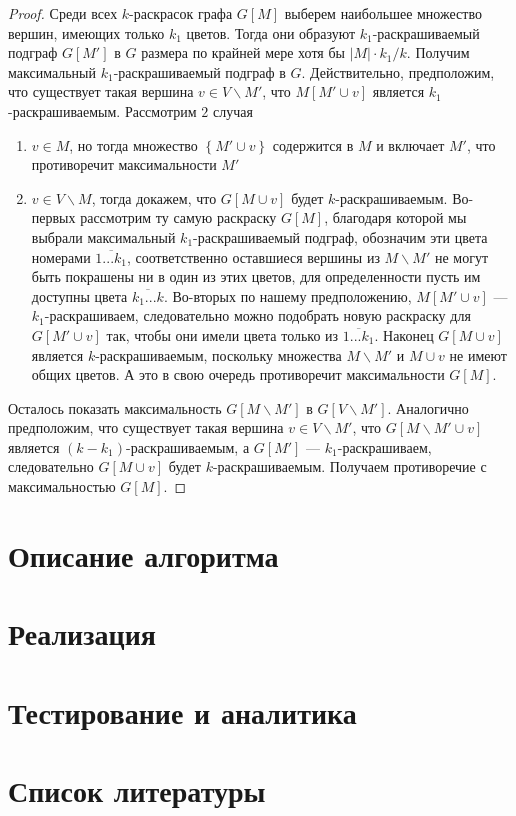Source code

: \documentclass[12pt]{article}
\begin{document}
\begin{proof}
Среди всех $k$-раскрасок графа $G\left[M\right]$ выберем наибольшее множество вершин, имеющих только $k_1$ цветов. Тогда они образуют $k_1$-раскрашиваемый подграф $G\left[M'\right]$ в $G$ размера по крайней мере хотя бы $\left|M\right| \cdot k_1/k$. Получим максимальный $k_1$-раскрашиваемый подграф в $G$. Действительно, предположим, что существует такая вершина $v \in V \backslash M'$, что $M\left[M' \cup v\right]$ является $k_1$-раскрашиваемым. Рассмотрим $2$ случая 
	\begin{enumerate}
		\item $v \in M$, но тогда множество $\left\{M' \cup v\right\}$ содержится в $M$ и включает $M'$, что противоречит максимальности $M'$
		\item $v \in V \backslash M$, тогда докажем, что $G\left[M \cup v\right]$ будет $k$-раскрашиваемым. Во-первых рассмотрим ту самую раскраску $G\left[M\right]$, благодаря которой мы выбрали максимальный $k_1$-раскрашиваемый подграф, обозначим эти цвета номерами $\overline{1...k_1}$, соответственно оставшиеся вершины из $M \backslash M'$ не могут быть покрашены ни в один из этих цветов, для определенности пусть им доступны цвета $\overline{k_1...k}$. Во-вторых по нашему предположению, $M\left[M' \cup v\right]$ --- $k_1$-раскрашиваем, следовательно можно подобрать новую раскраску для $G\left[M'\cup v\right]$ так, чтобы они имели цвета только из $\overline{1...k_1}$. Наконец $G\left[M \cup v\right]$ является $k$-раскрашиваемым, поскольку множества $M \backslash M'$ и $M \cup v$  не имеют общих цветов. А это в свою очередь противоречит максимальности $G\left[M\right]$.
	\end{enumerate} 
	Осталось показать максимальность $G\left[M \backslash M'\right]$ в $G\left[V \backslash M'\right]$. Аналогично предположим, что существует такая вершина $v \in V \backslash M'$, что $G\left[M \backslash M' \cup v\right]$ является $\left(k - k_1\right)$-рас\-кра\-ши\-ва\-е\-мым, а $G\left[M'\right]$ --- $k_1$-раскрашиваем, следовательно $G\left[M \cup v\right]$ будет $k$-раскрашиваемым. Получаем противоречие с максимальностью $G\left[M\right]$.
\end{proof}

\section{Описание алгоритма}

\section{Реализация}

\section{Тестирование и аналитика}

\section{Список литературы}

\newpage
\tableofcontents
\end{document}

* * *

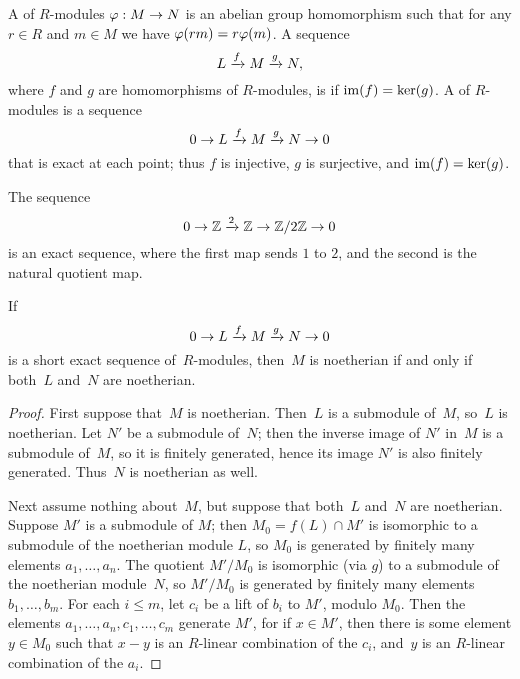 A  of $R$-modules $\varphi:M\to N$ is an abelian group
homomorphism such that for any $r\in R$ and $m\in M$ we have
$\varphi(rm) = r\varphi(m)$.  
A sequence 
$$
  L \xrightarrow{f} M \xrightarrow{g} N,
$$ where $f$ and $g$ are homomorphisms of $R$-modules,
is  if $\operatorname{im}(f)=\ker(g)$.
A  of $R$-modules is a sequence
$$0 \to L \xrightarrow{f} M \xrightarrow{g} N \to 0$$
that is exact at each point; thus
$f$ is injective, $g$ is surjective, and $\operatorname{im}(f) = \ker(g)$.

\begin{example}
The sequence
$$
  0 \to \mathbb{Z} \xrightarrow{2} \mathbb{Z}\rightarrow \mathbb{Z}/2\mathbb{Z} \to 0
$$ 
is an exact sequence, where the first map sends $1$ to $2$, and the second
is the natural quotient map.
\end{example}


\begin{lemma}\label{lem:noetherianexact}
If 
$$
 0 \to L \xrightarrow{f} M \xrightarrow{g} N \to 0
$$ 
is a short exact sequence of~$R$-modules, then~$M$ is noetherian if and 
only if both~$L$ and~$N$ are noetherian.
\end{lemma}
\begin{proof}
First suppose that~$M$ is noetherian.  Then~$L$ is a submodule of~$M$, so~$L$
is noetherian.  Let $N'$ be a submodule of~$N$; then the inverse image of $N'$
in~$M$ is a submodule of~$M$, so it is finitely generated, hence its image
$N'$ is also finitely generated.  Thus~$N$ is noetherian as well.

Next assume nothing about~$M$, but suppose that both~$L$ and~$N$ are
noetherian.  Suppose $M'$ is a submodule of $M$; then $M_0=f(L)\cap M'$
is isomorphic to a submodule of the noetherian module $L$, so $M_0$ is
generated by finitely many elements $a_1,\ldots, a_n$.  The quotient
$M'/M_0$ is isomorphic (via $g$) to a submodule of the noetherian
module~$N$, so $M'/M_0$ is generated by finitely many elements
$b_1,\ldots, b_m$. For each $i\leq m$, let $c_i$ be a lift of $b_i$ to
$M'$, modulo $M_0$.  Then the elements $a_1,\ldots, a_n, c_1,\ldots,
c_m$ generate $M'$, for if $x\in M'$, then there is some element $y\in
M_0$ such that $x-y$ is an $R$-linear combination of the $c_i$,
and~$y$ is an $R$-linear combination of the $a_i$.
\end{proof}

==

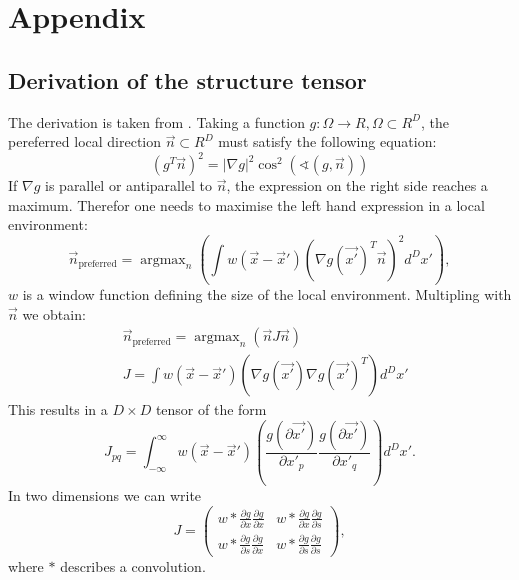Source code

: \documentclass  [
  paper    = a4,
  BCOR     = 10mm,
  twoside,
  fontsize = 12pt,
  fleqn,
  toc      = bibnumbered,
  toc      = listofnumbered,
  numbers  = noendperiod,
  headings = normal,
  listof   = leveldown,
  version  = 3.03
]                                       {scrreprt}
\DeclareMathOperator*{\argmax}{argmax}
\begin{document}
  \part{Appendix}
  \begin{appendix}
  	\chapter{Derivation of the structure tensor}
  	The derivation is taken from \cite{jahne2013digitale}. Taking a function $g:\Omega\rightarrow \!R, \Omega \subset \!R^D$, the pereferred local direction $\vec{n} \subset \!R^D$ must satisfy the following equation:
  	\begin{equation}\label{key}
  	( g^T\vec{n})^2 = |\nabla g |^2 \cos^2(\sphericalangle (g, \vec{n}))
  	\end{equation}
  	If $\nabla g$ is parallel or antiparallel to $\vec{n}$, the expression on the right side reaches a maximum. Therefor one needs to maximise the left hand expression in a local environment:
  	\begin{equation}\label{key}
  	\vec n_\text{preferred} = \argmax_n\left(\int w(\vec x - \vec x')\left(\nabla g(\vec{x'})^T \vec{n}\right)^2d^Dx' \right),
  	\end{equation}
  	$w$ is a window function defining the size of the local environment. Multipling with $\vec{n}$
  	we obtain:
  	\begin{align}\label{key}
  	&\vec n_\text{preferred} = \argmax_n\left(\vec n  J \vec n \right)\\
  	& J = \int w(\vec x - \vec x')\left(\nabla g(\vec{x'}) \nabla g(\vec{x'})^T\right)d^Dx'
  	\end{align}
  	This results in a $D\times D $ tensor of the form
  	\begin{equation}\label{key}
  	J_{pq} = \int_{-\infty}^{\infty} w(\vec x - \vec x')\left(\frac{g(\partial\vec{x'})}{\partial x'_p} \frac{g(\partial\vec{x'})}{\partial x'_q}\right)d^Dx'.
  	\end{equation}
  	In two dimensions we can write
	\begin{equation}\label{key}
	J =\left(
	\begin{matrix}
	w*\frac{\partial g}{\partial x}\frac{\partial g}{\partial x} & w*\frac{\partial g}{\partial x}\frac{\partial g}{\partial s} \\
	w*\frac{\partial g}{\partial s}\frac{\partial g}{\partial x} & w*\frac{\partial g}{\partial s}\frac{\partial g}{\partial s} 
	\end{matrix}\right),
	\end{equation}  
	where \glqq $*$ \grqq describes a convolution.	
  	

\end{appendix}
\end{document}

■ **PROBLEM REQUIREMENTS**:
Return all lines of the material above in which "section" occurs.

■ **SOLUTION BELOW**:
\section{Описание алгоритма}
\section{Реализация}
\section{Тестирование и аналитика}
\section{Список литературы}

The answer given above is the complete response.